Bom… essas duas perguntas não são complementares, porque dado que uma, nada garante a outra. E nada pode garantir que todos os alunos gostarão de uma aula, como já falei brevemente aqui.
Então me pergunto a única pergunta que posso responder: será que eu gostei?
Revejo o programa, revejo algumas aulas, revejo algumas atividades.
Sim, gostei de muita coisa. Mas não, não gostei de muitas coisa também. Tivemos tantas aulas… chatas!
Eu coordeno 3 disciplinas. O que quer dizer que monto o programa (com a contribuição de outros professores) e supervisiono as aulas. Dou várias aulas também, mas atualmente as disciplinas quase sempre envolvem mais de um professor. Na maior parte das vezes, por ser o entendido, especialista no assunto. Mas algumas outras vezes, porque justamente na falta de um especialista, sobrou pr’aquele pobre coitado falar do que ninguém mais queria falar.

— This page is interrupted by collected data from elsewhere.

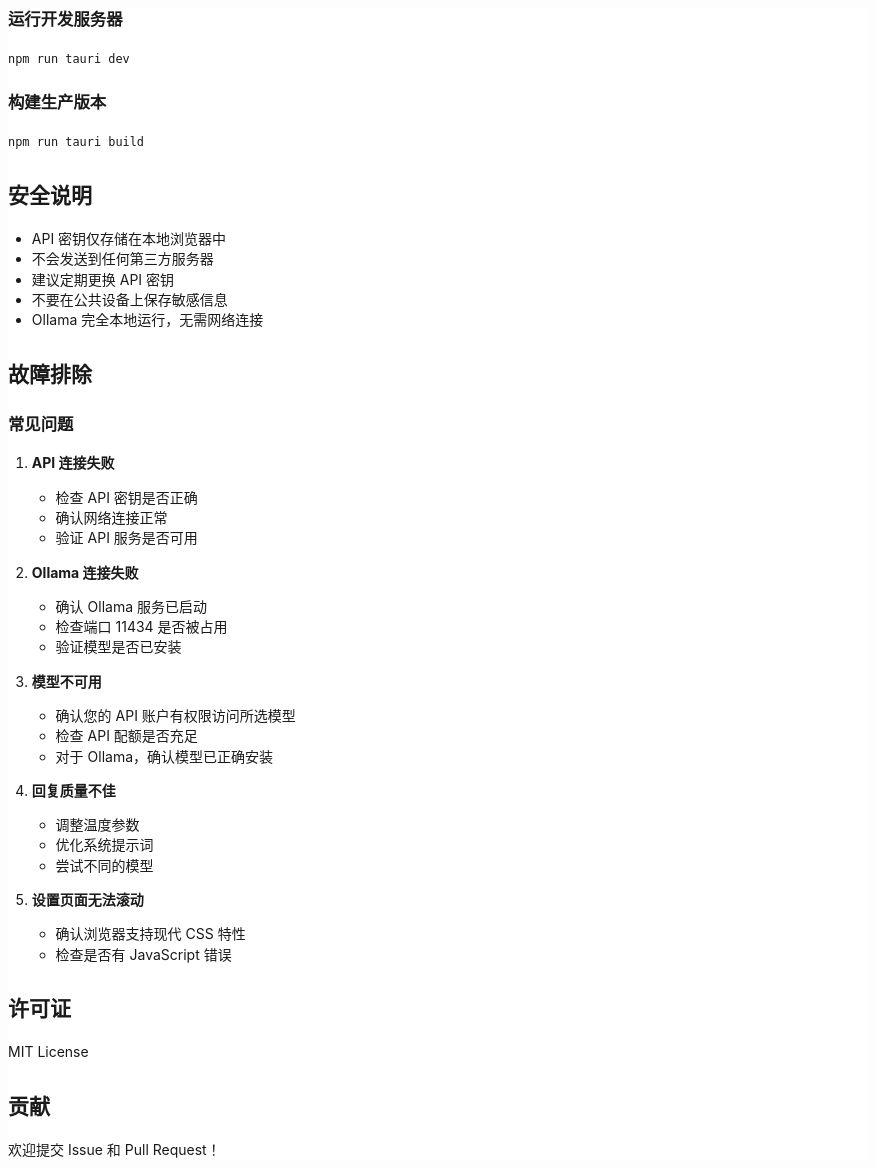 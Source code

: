 ### 运行开发服务器
```bash
npm run tauri dev
```

### 构建生产版本
```bash
npm run tauri build
```

## 安全说明

- API 密钥仅存储在本地浏览器中
- 不会发送到任何第三方服务器
- 建议定期更换 API 密钥
- 不要在公共设备上保存敏感信息
- Ollama 完全本地运行，无需网络连接

## 故障排除

### 常见问题

1. **API 连接失败**
   - 检查 API 密钥是否正确
   - 确认网络连接正常
   - 验证 API 服务是否可用

2. **Ollama 连接失败**
   - 确认 Ollama 服务已启动
   - 检查端口 11434 是否被占用
   - 验证模型是否已安装

3. **模型不可用**
   - 确认您的 API 账户有权限访问所选模型
   - 检查 API 配额是否充足
   - 对于 Ollama，确认模型已正确安装

4. **回复质量不佳**
   - 调整温度参数
   - 优化系统提示词
   - 尝试不同的模型

5. **设置页面无法滚动**
   - 确认浏览器支持现代 CSS 特性
   - 检查是否有 JavaScript 错误

## 许可证

MIT License

## 贡献

欢迎提交 Issue 和 Pull Request！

Outra característica das disciplinas é a presença de alunos de pós-graduação dando aulas. Muitas vezes porque são muito bons e são, eles próprios, os especialistas nas diferentes áreas, e não o docente responsável. Mas várias vezes apenas para cumprir os pré-requisitos da bolsa da CAPES.
Os próprios alunos também dão aulas. Bem, na verdade não são aulas, são seminários, que não são exatamente aulas, mas que eles acabam apresentando como se fossem. Confuso? É exatamente isso que os seminários dos alunos são.

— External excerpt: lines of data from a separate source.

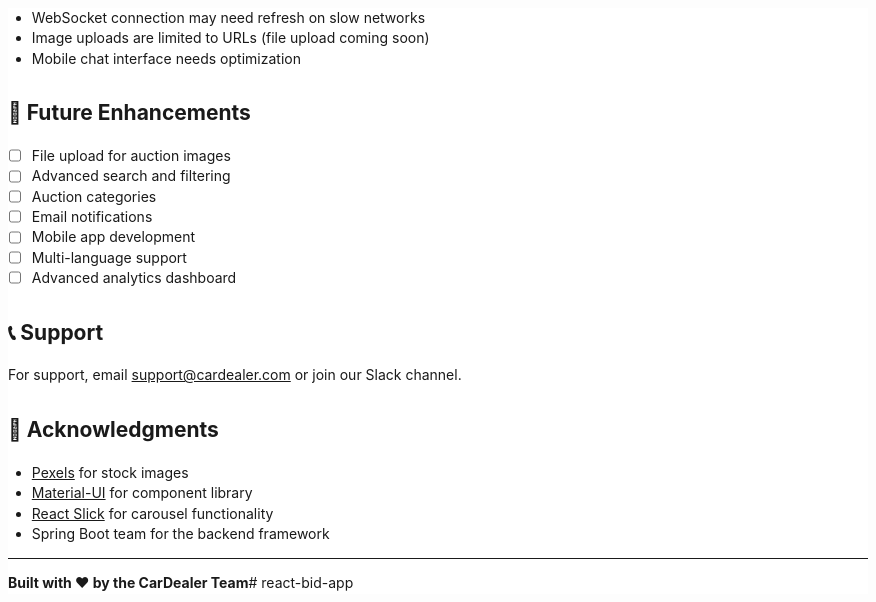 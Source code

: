 - WebSocket connection may need refresh on slow networks
- Image uploads are limited to URLs (file upload coming soon)
- Mobile chat interface needs optimization

## 🔮 Future Enhancements

- [ ] File upload for auction images
- [ ] Advanced search and filtering
- [ ] Auction categories
- [ ] Email notifications
- [ ] Mobile app development
- [ ] Multi-language support
- [ ] Advanced analytics dashboard

## 📞 Support

For support, email support@cardealer.com or join our Slack channel.

## 🙏 Acknowledgments

- [Pexels](https://pexels.com) for stock images
- [Material-UI](https://mui.com) for component library
- [React Slick](https://react-slick.neostack.com) for carousel functionality
- Spring Boot team for the backend framework

---

**Built with ❤️ by the CarDealer Team**# react-bid-app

Então temos um pouco de tudo nas aulas. E apesar dessa ser uma possibilidade enriquecedora, o que temos é confusão. Quase caos!
Não há como requerer o mesmo conhecimento, o mesmo esforço ou a mesma habilidade natural para todos os professores. E muito menos para os alunos.
Alguns professores são claramente melhor que outros. Não só no conteúdo específico, mas principalmente no jeito de dar aula. Pode ser fruto de uma estratégia pensada, com resolução de problemas, planejando cuidadosamente a construção do conhecimento ou o que vai chamar atenção ou motivar os alunos. Outras vezes são ‘naturais’. Não precisam fazer nenhum esforço para manter atenção dos alunos. São encantadores de serpentes, sedutores de massas. É lindo ver um ‘natural’ dar aula. Mas são tão raros quanto os dedicados do início do parágrafo.
A maior parte dos professores acha que o que eles tem para ensinar é tão importante que o aluno não faz mais que a obrigação de prestar atenção e aprender. Talvez um dia tenha sido assim, mas não é mais. Hoje o professor tem que concorrer com MTV, cinema 3D, videogame, Vampiros, facebook e Google. O principal erro deles é não selecionar informação. Dão um monte de artigos para os alunos lerem, esperando que eles depreendam as coisas corretas, sem ter preparado eles pra isso. E esse, os 10 artigos, é só um exemplo. Mas eles podem fazer isso com qualquer coisa, até mesmo com uma pergunta em sala de aula, daquelas que com a escassez ou excesso de informação que foi dado, apenas ele, professor que fez a pergunta, e ninguém mais, tem como saber a resposta.São de uma chatíce infinita. E as aulas, de desmaiar.
Os alunos reclamam e com razão. Ou… não reclamam, e fazem o mais fácil: vão embora e não assistem a aula.
Sim, também vão embora das aulas boas, mas por outras razões, que certamente incluem vagabundagem, mas que não vêm ao caso aqui.
Abre parênteses: as salas de aulas estão cada vez mais vazias. Quando o professor faz chamada e é exigente com assiduidade e pontualidade, a sala pode até estar cheia, mas as mentes estão vazias. E quando ele é muito exigente na prova, os olhos até ficam grudados no quadro negro, aquele artefato antigo, ou no projetor multimídia, os cadernos podem até estar cheios, de anotações, mas as mentes continuam vazias. De um jeito ou de outro, as salas de aulas estão vazias e isso é um perigo. Fecha parênteses.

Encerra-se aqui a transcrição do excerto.